Snowflake Statistical Functions (Part 2)

By Daniel Durling (Senior Data Scientist) and Dave Poole (Principal Data Engineer)

Background 

Welcome to Part Two in our series on Statistical Functions in Snowflake. Here we will look at some of the Snowflake statistical functions which generate multiple values that enable you to understand your data better.  

A quick reminder that in Part One we looked at a series of functions which return a single value and how that single value can help you understand your data. Part One is available here. In part three we will look at combining the outputs of these functions using one of our key visualisation tools; AWS QuickSight.  

Snowflake statistical functions (part 2) 

Distributions & Correlations 

We saw in part one how single value summary statistics can help us understand our data. However, in most cases a single value such as the average, median or mode does not provide enough information.  We would be better off looking at some form of distribution of values.  Snowflake provides us with some useful functions in this space: 

distribution function & description table

CUME_DIST 

The CUME_DIST function allows you to calculate the cumulative distribution of the data within a table or within partitions of that table. To put this another way, we are looking at the data within a table / group of entries within a table, ordering them by a given variable, then calculating how much of the whole each group (and all groups before it in the ordering) takes up. We then normalise this to a value between 0 and 1.  This 0 – 1 range represents percentages where 1 is 100%, 0.35 is 35%, etc. 

Try the following example based on the SNOWFLAKE_SAMPLE_DATA database. 

SELECT  

    O_CLERK,

    O_ORDERDATE,

    CUME_DIST() OVER (PARTITION BY O_CLERK ORDER BY O_ORDERDATE) AS Cummulative_Frequency

FROM ORDERS

WHERE O_ORDERDATE BETWEEN '1997-01-01' AND '1997-12-31' 

This shows us the cumulative frequency of orders by date for each clerk.  The records will appear as follows: 

0_clerk, 0_orderdate and cummulative_frequency table

Look at the CUMMULATIVE_FREQUENCY column carefully.  Why are there two values the same?  Because the cumulative frequency is ordered by O_ORDERDATE the column represents the cumulative frequency for the day, not just the individual records. 

There are 261 records for Clerk#000000968 

  • Each record is approximately 0.38%  (1 / 261) 
  • 2 orders occur on 1st January 1997 so 2 x 0.38% = 0.76% 

This can be a confusing representation so we can aggregate these results giving a less confusing answer: 

WITH daily_sales(O_Clerk, Order_Date, Cummulative_Frequency) 

AS ( 

  SELECT  

    O_CLERK,  

    O_ORDERDATE, 

    CUME_DIST() OVER (PARTITION BY O_CLERK ORDER BY O_ORDERDATE) AS Cummulative_Frequency 

  FROM ORDERS“> 

  WHERE O_ORDERDATE BETWEEN '1997-01-01' AND '1997-12-31' 

) 

SELECT  

    O_Clerk,  

    Order_Date,  

    MAX(Cummulative_Frequency), 

    COUNT(*) AS Daily_Orders 

FROM daily_sales 

GROUP BY O_Clerk, Order_Date 

ORDER BY O_Clerk, Order_Date;  

This gives less confusing results: 

o_clerk, o_orderdate, cummulative_frequency and daily_orders table

The CUME_DIST function is useful because its output allows us to describe the probability of random variables within our data. These distributions can then be compared group to group, allowing us to see the separation / overlap of our variables.  

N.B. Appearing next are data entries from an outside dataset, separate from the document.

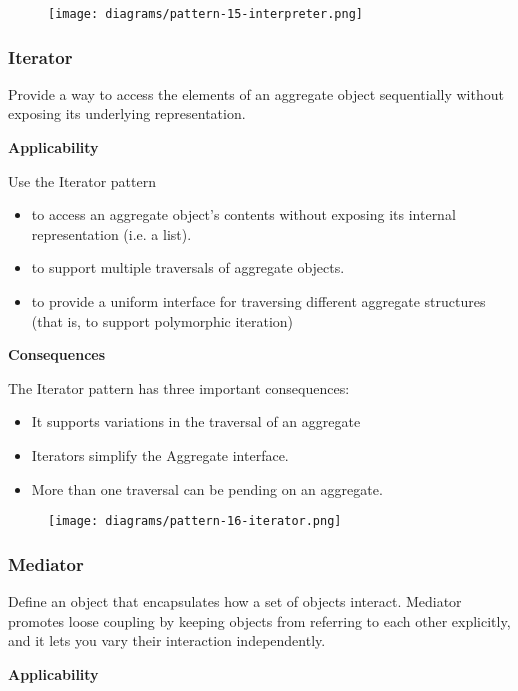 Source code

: \documentclass{article}
\begin{document}
\begin{figure}[h]
    \centering
    \texttt{[image: diagrams/pattern-15-interpreter.png]}
\end{figure}

\newpage
\subsubsection{Iterator}
Provide a way to access the elements of an aggregate object sequentially without exposing its underlying representation.

\textbf{Applicability}

Use the Iterator pattern

\begin{itemize}
    \item to access an aggregate object's contents without exposing its internal representation (i.e. a list).
    \item to support multiple traversals of aggregate objects.
    \item to provide a uniform interface for traversing different aggregate structures (that is, to support polymorphic iteration)
\end{itemize}

\textbf{Consequences}

The Iterator pattern has three important consequences:
\begin{itemize}
    \item It supports variations in the traversal of an aggregate
    \item Iterators simplify the Aggregate interface.
    \item More than one traversal can be pending on an aggregate.
\end{itemize}

\begin{figure}[h]
    \centering
    \texttt{[image: diagrams/pattern-16-iterator.png]}
\end{figure}

\newpage
\subsubsection{Mediator}
Define an object that encapsulates how a set of objects interact. Mediator promotes loose coupling by keeping objects from referring to each other explicitly, and it lets you vary their interaction independently.

\textbf{Applicability}
\end{document}

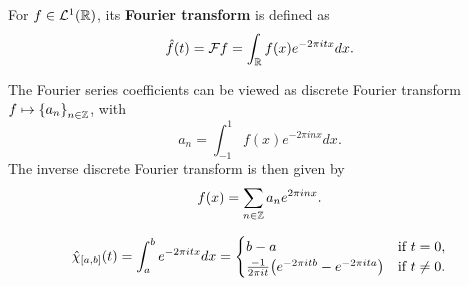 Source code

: \begin{definition}
    For $f\in\mathcal{L}^1(\mathbb{R})$, its \textbf{Fourier transform} is defined as 
    \begin{equation}
        \hat{f}(t) = \mathcal{F} f = \int_{\mathbb{R}} f(x)e^{-2\pi itx}dx.
    \end{equation}
\end{definition}
\begin{remark}
    The Fourier series coefficients can be viewed as discrete Fourier transform 
    $f\mapsto \left\{ {a_n} \right\}_{n\in\mathbb{Z}}$, with 
    \begin{equation}
        a_n = \int_{-1}^{1}f(x)e^{-2\pi inx}dx.
    \end{equation}
    The inverse discrete Fourier transform is then given by 
    \begin{equation}
        f(x) = \sum_{n\in\mathbb{Z}}a_ne^{2\pi inx}.
    \end{equation}
\end{remark}

\begin{example}
    \begin{equation*}
        \hat{\chi}_{[a,b]}(t) = \int_{a}^{b}e^{-2\pi itx}dx 
        = \begin{cases}
            b-a & \text{if }t=0, \\
            \frac{-1}{2\pi it}\pth{e^{-2\pi itb} - e^{-2\pi ita}} & \text{if }t\neq 0.
        \end{cases} 
    \end{equation*}    
\end{example} 

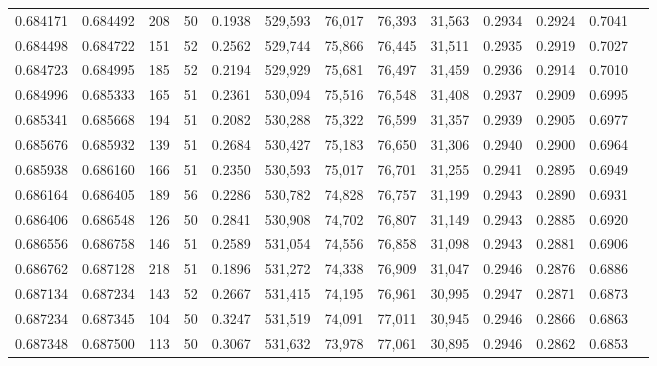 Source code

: \begin{tabular}{rrrrrrrrrrrrr}
0.684171 & 0.684492 &   208 &  50 &                                     0.1938 & 529,593 &  76,017 &  76,393 &  31,563 & 0.2934 & 0.2924 & 0.7041 \\
0.684498 & 0.684722 &   151 &  52 &                                     0.2562 & 529,744 &  75,866 &  76,445 &  31,511 & 0.2935 & 0.2919 & 0.7027 \\
0.684723 & 0.684995 &   185 &  52 &                                     0.2194 & 529,929 &  75,681 &  76,497 &  31,459 & 0.2936 & 0.2914 & 0.7010 \\
0.684996 & 0.685333 &   165 &  51 &                                     0.2361 & 530,094 &  75,516 &  76,548 &  31,408 & 0.2937 & 0.2909 & 0.6995 \\
0.685341 & 0.685668 &   194 &  51 &                                     0.2082 & 530,288 &  75,322 &  76,599 &  31,357 & 0.2939 & 0.2905 & 0.6977 \\
0.685676 & 0.685932 &   139 &  51 &                                     0.2684 & 530,427 &  75,183 &  76,650 &  31,306 & 0.2940 & 0.2900 & 0.6964 \\
0.685938 & 0.686160 &   166 &  51 &                                     0.2350 & 530,593 &  75,017 &  76,701 &  31,255 & 0.2941 & 0.2895 & 0.6949 \\
0.686164 & 0.686405 &   189 &  56 &                                     0.2286 & 530,782 &  74,828 &  76,757 &  31,199 & 0.2943 & 0.2890 & 0.6931 \\
0.686406 & 0.686548 &   126 &  50 &                                     0.2841 & 530,908 &  74,702 &  76,807 &  31,149 & 0.2943 & 0.2885 & 0.6920 \\
0.686556 & 0.686758 &   146 &  51 &                                     0.2589 & 531,054 &  74,556 &  76,858 &  31,098 & 0.2943 & 0.2881 & 0.6906 \\
0.686762 & 0.687128 &   218 &  51 &                                     0.1896 & 531,272 &  74,338 &  76,909 &  31,047 & 0.2946 & 0.2876 & 0.6886 \\
0.687134 & 0.687234 &   143 &  52 &                                     0.2667 & 531,415 &  74,195 &  76,961 &  30,995 & 0.2947 & 0.2871 & 0.6873 \\
0.687234 & 0.687345 &   104 &  50 &                                     0.3247 & 531,519 &  74,091 &  77,011 &  30,945 & 0.2946 & 0.2866 & 0.6863 \\
0.687348 & 0.687500 &   113 &  50 &                                     0.3067 & 531,632 &  73,978 &  77,061 &  30,895 & 0.2946 & 0.2862 & 0.6853 \\

\end{tabular}
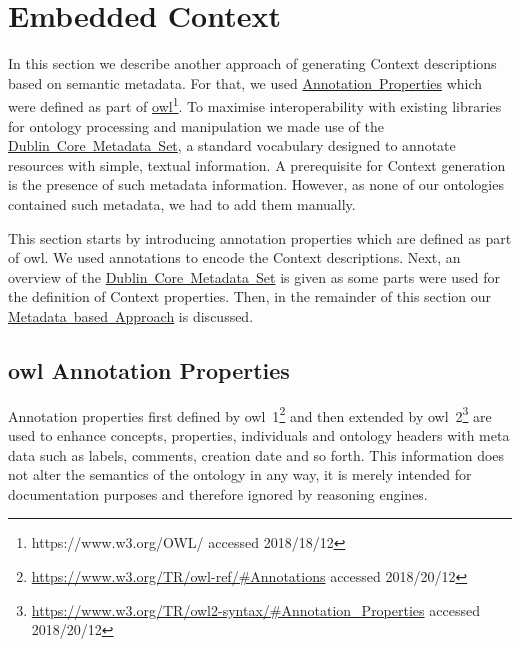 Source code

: 
\section{Embedded Context}\label{sec:embedded_context}
In this section we describe another approach of generating Context descriptions based on semantic metadata.
For that, we used \hyperref[sec:OWL_annotation_properties]{Annotation~Properties} which were defined as part of \hyperref[sec:OWL_annotation_properties]{\gls{owl}\footnote{\url{https://www.w3.org/OWL/} accessed 2018/18/12}}. To maximise interoperability with existing libraries for ontology processing and manipulation we made use of the \hyperref[sec:dublin_core_metadata_vocabulary]{Dublin~Core~Metadata~Set}, a standard vocabulary designed to annotate resources with simple, textual information. A prerequisite for Context generation is the presence of such metadata information.
However, as none of our ontologies contained such metadata, we had to add them manually. 

This section starts by introducing annotation properties which are defined as part of \gls{owl}. We used annotations to encode the Context descriptions. Next, an overview of the \hyperref[sec:dublin_core_metadata_vocabulary]{Dublin~Core~Metadata~Set} is given as some parts were used for the definition of Context properties. Then, in the remainder of this section our \hyperref[sec:enrichment_metaData_approach]{Metadata~based~Approach} is discussed.

\subsection{\gls{owl} Annotation Properties}\label{sec:OWL_annotation_properties}
Annotation properties first defined by \gls{owl}~1\footnote{\url{https://www.w3.org/TR/owl-ref/\#Annotations} accessed 2018/20/12} and then extended by \gls{owl}~2\footnote{\url{https://www.w3.org/TR/owl2-syntax/\#Annotation_Properties} accessed 2018/20/12} are used to enhance concepts, properties, individuals and ontology headers with meta data such as labels, comments, creation date and so forth. This information does not alter the semantics of the ontology in any way, it is merely intended for documentation purposes and therefore ignored by reasoning engines.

As a practical example imagine that you want to run an email campaign.  You want to know if your customer segmentation model was successful.  You have two groups of email addresses 

  • Control group selected at random 
  • Test group chosen using your segmentation model 

The chart below is an example showing the cumulative distribution of responses for your two groups. Here we have: 

X axis = Percentage of each customer group contacted 

Y axis = Percentage of responses coming from the percentage of the customers contacted 

The straight blue line represents the responses from your control group.  If your control group is a truly random selection then the response rate will be constant.  When looking back on your campaign results any two random samples from your control group should produce the same response rate. 

The curved red line represents the response rate if our customers were ranked by our scoring model. 

You can see that the scoring model is successful as the campaign returns 70% responses from 30% of customers. 

Cumulative distribution used to illustrate results of a customer targeting strategy Cumulative distribution used to illustrate results of a customer targeting strategy Cumulative distribution used to illustrate results of a customer targeting strategy

Percentile vs percentage 

Next, we look at a two percentile calculation functions. Remember that a percentile is not a percentage. A percentile is used to return to us a ranked value, whereas a percentage allows us to compare different quantities of different things in a consistent way. A percentage gives us information on ratios and proportions. A percentile tells us where a given value is in relation to all the other values within the dataset. 

If you get 80% on a test of 100 questions, we know you got 80 questions correct. However, we do not know anything about how well you did in comparison to others. If your score is the 80th percentile, we know that 80% of the scores of people who took the test are equal to or below your score.  

Percentiles are a common type of Quantile. Other common types are quartiles (from which we can calculate the interquartile range – you might be familiar with this from viewing Box plots). 

PERCENTILE_DISC vs PERCENTILE_CONT 

The table below summarises the difference between the two functions: 

percentile_cont & percetile_discrete table

1 If you would like to know more about the Beaufort scale check out this link. 

 

You can experiment with the percentiles by editing the following query. 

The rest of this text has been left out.